Data supplied below:
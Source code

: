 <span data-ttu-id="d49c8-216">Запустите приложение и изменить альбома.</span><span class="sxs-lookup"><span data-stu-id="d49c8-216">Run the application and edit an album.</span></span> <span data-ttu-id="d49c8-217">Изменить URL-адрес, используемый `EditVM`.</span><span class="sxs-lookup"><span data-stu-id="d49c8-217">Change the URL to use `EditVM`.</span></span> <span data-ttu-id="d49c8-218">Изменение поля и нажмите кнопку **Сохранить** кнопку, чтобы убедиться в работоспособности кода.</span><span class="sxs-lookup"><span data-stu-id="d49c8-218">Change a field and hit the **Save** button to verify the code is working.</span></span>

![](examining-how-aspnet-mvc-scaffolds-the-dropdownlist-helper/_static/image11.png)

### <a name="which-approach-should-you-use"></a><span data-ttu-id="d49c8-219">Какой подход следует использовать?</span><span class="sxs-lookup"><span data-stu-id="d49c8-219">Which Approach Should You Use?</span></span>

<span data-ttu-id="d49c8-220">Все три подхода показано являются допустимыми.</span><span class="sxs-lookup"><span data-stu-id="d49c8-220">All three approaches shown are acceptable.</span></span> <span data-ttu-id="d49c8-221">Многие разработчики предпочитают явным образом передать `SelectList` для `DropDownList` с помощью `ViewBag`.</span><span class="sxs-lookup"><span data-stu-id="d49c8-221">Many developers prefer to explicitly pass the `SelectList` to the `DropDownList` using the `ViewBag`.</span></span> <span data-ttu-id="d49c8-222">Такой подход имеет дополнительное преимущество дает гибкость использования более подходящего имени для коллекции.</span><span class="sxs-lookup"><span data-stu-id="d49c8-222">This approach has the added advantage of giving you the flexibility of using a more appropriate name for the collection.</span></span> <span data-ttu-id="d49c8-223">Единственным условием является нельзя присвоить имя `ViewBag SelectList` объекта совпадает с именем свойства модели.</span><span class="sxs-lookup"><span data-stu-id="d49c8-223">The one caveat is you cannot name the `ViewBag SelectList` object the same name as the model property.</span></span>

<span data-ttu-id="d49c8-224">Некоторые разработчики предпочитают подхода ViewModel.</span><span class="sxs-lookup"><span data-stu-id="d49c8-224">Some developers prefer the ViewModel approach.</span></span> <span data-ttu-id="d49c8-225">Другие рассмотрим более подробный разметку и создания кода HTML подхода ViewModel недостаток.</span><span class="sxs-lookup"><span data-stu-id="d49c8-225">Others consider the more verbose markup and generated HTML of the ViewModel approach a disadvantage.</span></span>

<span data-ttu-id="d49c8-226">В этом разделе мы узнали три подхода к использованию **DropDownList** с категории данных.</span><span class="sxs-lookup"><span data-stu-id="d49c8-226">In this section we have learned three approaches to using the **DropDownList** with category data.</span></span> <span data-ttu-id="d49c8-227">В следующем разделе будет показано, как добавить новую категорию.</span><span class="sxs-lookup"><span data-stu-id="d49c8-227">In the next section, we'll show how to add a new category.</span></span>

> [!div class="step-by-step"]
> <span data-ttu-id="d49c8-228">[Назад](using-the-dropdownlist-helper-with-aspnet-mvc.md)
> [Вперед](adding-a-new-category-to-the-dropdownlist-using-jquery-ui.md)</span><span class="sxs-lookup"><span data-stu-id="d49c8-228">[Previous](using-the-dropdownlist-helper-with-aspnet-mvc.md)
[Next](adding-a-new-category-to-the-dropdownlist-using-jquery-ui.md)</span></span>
End of Data supplied.
If a line of the data contains the string "кода", count it; then give the total alone.

▸ Answer to the problem
2